Answered by Jeffrey ~ February 19, 2011 ~ No Comments » | Respond to this question

I am turning my attic into a bedroom, and I am afraid to put the drywall up because I'm not sure if I insulated correctly. I only have 2-by-6 rafters, and they are not evenly spaced. I put vent trays and fiberglass insulation up. My friend nailed 2-by-2s to the bottom of each rafter. Will they support the weight of the drywall? Do I also need to put up a vapor barrier?

Susie ~ St. Joseph, Missouri

Jeffrey Anderson

Hi, Susie. If your attic rafters are 2-by-6-inch framing members, I assume you used an R-19 batt insulation. R-19 is made for 6-inch framing, and if you installed the vent trays properly, there should have been enough air movement in the cavities to prevent condensation on the back of your roof sheathing without nailing extensions to the rafters.

If for some reason you haven't installed the insulation yet or you still have a section to do, you can probably fit R-22 insulation into the space you have available. It sounds to me like you have a total of 7-inches to work with in your rafter area. Insulation shouldn't be compressed or it can lose its R- value, but I think you could fit R-22 insulation 7.5 inches in without too much of a problem. If everything is already R-19, that should be fine, to0, although you may want to supplement the heat in the bedroom on days that are colder than normal. Modern homes usually have R-30 or R-38 attic insulation if there aren't any space limitations.

Batt insulation is available either faced or unfaced. You have the faced insulation if there is a kraft paper on one side. The kraft paper is a vapor barrier and should be on the living area side when the insulation is installed. The vapor barrier isn't necessary, so even if you used unfaced insulation, that shouldn't be an issue.

You mentioned the uneven spacing of the roof rafters. What I normally do is purchase insulation in a width that fits most of the spacing which is normally 24 inches.
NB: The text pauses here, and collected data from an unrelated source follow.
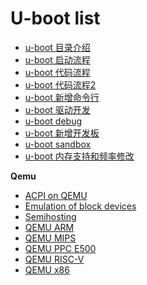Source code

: 
# U-boot list

- [u-boot 目录介绍](uboot_tables.md)
- [u-boot 启动流程](uboot_booting.md)
- [u-boot 代码流程](uboot_code_flow.md)
- [u-boot 代码流程2](uboot_code_flow2.md)
- [u-boot 新增命令行]()
- [u-boot 驱动开发]()
- [u-boot debug]()
- [u-boot 新增开发板]()
- [u-boot sandbox](uboot_sandbox.md)
- [u-boot 内存支持和频率修改]()


**Qemu**

- [ACPI on QEMU](uboot_emu_qemu_acpi.md)
- [Emulation of block devices](uboot_emu_block.md)
- [Semihosting](uboot_emu_semihosting.md)
- [QEMU ARM](uboot_emu_qemu_arm.md)
- [QEMU MIPS](uboot_emu_qemu_mips.md)
- [QEMU PPC E500](uboot_emu_qemu_ppc.md)
- [QEMU RISC-V](uboot_emu_qemu_riscv.md)
- [QEMU x86](uboot_emu_qemu_x86.md)
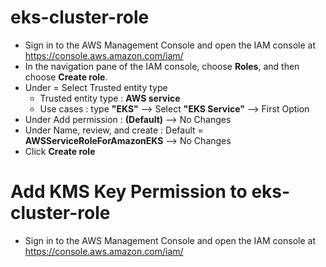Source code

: # eks-cluster-role

 - Sign in to the AWS Management Console and open the IAM console at https://console.aws.amazon.com/iam/
 - In the navigation pane of the IAM console, choose __Roles__, and then choose __Create role__.
 - Under = Select Trusted entity type
   - Trusted entity type : **AWS service**
   - Use cases : type **"EKS"** --> Select __"EKS Service"__ --> First Option
 - Under Add permission : **(Default)** --> No Changes
 - Under Name, review, and create : Default = **AWSServiceRoleForAmazonEKS** --> No Changes
 - Click **Create role**

# Add KMS Key Permission to eks-cluster-role

 - Sign in to the AWS Management Console and open the IAM console at https://console.aws.amazon.com/iam/
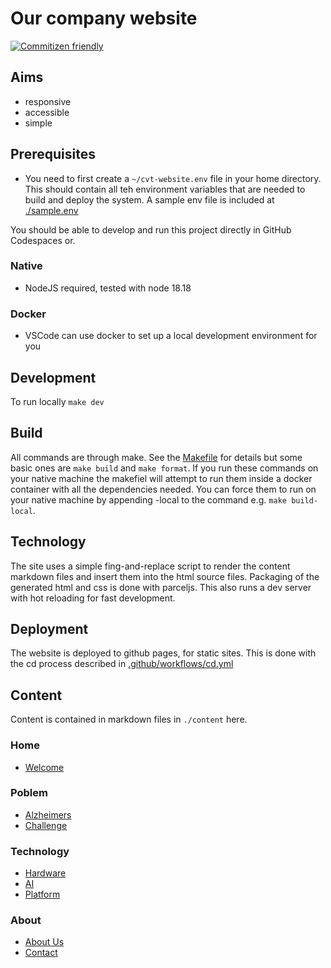 # Our company website

[![Commitizen friendly](https://img.shields.io/badge/commitizen-friendly-brightgreen.svg)](http://commitizen.github.io/cz-cli/)

## Aims

- responsive
- accessible
- simple

## Prerequisites

- You need to first create a `~/cvt-website.env` file in your home directory. This should contain all teh environment variables that are needed to build and deploy the system. A sample env file is included at [./sample.env](sample.env)

You should be able to develop and run this project directly in GitHub Codespaces or.

### Native

- NodeJS required, tested with node 18.18

### Docker

- VSCode can use docker to set up a local development environment for you

## Development

To run locally `make dev`

## Build

All commands are through make. See the [Makefile](Makefile) for details but some basic ones are `make build` and `make format`. If you run these commands on your native machine the makefiel will attempt to run them inside a docker container with all the dependencies needed. You can force them to run on your native machine by appending -local to the command e.g. `make build-local`.

## Technology

The site uses a simple fing-and-replace script to render the content markdown files and insert them into the html source files. Packaging of the generated html and css is done with parceljs. This also runs a dev server with hot reloading for fast development.

## Deployment

The website is deployed to github pages, for static sites. This is done with the cd process described in [.github/workflows/cd.yml](.github/workflows/cd.yml)

## Content

Content is contained in markdown files in `./content` here.

### Home

- [Welcome](content/welcome.md)

### Poblem

- [Alzheimers](content/alzheimers.md)
- [Challenge](content/challenge.md)

### Technology

- [Hardware](content/hardware.md)
- [AI](content/ai.md)
- [Platform](content/platform.md)

### About

- [About Us](content/us.md)
- [Contact](content/contact.md)
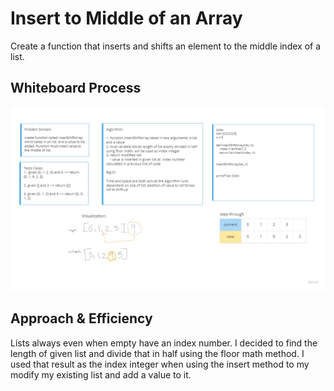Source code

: # Insert to Middle of an Array
Create a function that inserts  and shifts an element to the middle index of a list.


## Whiteboard Process

![whiteboard](codeChallenge02.jpg)

## Approach & Efficiency
Lists always even when empty have an index number. I decided to find the length of given list and divide that in half using the floor math method. I used that result as the index integer when using the insert method to my modify my existing list and add a value to it.

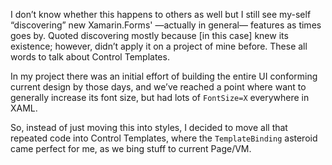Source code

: I don’t know whether this happens to others as well but I still see my-self
“discovering” new Xamarin.Forms' —actually in general— features as times goes
by. Quoted discovering mostly because [in this case] knew its existence;
however, didn’t apply it on a project of mine before. These all words to talk
about Control Templates.

In my project there was an initial effort of building the entire UI conforming
current design by those days, and we’ve reached a point where want to generally
increase its font size, but had lots of `FontSize=X` everywhere in XAML.

So, instead of just moving this into styles, I decided to move all that repeated
code into Control Templates, where the `TemplateBinding` asteroid came perfect
for me, as we bing stuff to current Page/VM.
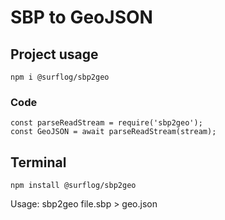 # SBP to GeoJSON

## Project usage

    npm i @surflog/sbp2geo

### Code

    const parseReadStream = require('sbp2geo');
    const GeoJSON = await parseReadStream(stream);

## Terminal

    npm install @surflog/sbp2geo

Usage: sbp2geo file.sbp > geo.json
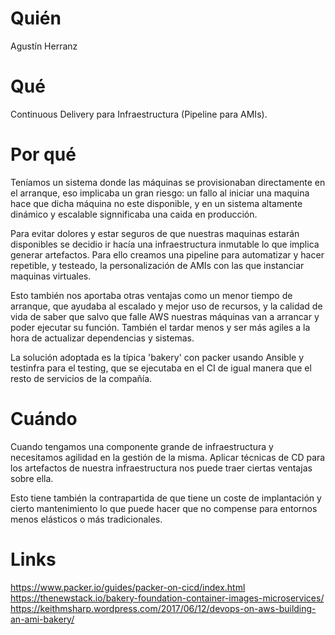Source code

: # Quién
Agustín Herranz

# Qué
Continuous Delivery para Infraestructura (Pipeline para AMIs).

# Por qué
Teníamos un sistema donde las máquinas se provisionaban directamente en el arranque, eso implicaba un gran riesgo: un fallo al iniciar una maquina hace que dicha máquina no este disponible, y en un sistema altamente dinámico y escalable signnificaba una caida en producción.

Para evitar dolores y estar seguros de que nuestras maquinas estarán disponibles se decidio ir hacía una infraestructura inmutable lo que implica generar artefactos. Para ello creamos una pipeline para automatizar y hacer repetible, y testeado, la personalización de AMIs con las que instanciar maquinas virtuales.

Esto también nos aportaba otras ventajas como un menor tiempo de arranque, que ayudaba al escalado y mejor uso de recursos, y la calidad de vida de saber que salvo que falle AWS nuestras máquinas van a arrancar y poder ejecutar su función. También el tardar menos y ser más agiles a la hora de actualizar dependencias y sistemas.

La solución adoptada es la típica 'bakery' con packer usando Ansible y testinfra para el testing, que se ejecutaba en el CI de igual manera que el resto de servicios de la compañía.

# Cuándo
Cuando tengamos una componente grande de infraestructura y necesitamos agilidad en la gestión de la misma. Aplicar técnicas de CD para los artefactos de nuestra infraestructura nos puede traer ciertas ventajas sobre ella.

Esto tiene también la contrapartida de que tiene un coste de implantación y cierto mantenimiento lo que puede hacer que no compense para entornos menos elásticos o más tradicionales.

# Links
https://www.packer.io/guides/packer-on-cicd/index.html
https://thenewstack.io/bakery-foundation-container-images-microservices/
https://keithmsharp.wordpress.com/2017/06/12/devops-on-aws-building-an-ami-bakery/
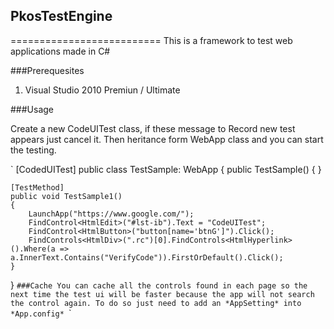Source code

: ## PkosTestEngine
==========================
This is a framework to test web applications  made in C# 

###Prerequesites

1. Visual Studio 2010 Premiun / Ultimate

###Usage

Create a new CodeUITest class, if these message to Record new test appears just cancel it. Then heritance form WebApp class and you can start the testing.

`
[CodedUITest]
public class TestSample: WebApp
{
	public TestSample()
	{
	}

	[TestMethod]
	public void TestSample1()
	{
		LaunchApp("https://www.google.com/");
		FindControl<HtmlEdit>("#lst-ib").Text = "CodeUITest";
		FindControl<HtmlButton>("button[name='btnG']").Click();
		FindControls<HtmlDiv>(".rc")[0].FindControls<HtmlHyperlink>().Where(a => a.InnerText.Contains("VerifyCode")).FirstOrDefault().Click();
	}
}
`
###Cache
You can cache all the controls found in each page so the next time the test ui will be faster because the app will not search the control again.
To do so just need to add an *AppSetting* into *App.config* 
`<add key="CachePath" value="E:\SomeWhere\In\Your\Disk\cache.xml"/>`
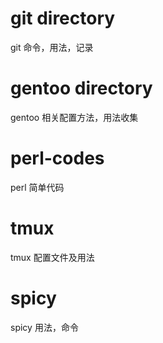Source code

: # git directory 
git 命令，用法，记录

# gentoo directory
gentoo 相关配置方法，用法收集

# perl-codes
perl 简单代码

# tmux
tmux 配置文件及用法

# spicy
spicy 用法，命令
If I have some rafter spacing that is less than that, I just trim the insulation down to fit. If the insulation is cut a little wider than the space, friction will normally hold the batts in until the sheetrock is installed. Insulation companies have inexpensive fasteners that can be used to hold the insulation in place if you didn't cut it wide enough, and I think they are also available at home improvement stores. You shouldn't have a problem finding any around St. Joseph, but if you do, check some of the larger cities in Missouri.

Hopefully you don't have any spacing wider than 24 inches, but if you do, just cut another piece of insulation to fit in adjacent to the 24 inch piece.

I'm a little concerned about the 2-by-2 extensions that were added and their capability to hold the drywall. You might want to add some long screws to supplement the nails your friend used. To be absolutely sure they will support the weight of the drywall, you may want to have a drywall contractor take a look and see what they think. The last thing you want is for a sheet of drywall to fall on someone. I doubt that would happen as you can usually tell when there's a problem with drywall before anything drastic happens, but it's better to be safe than sorry.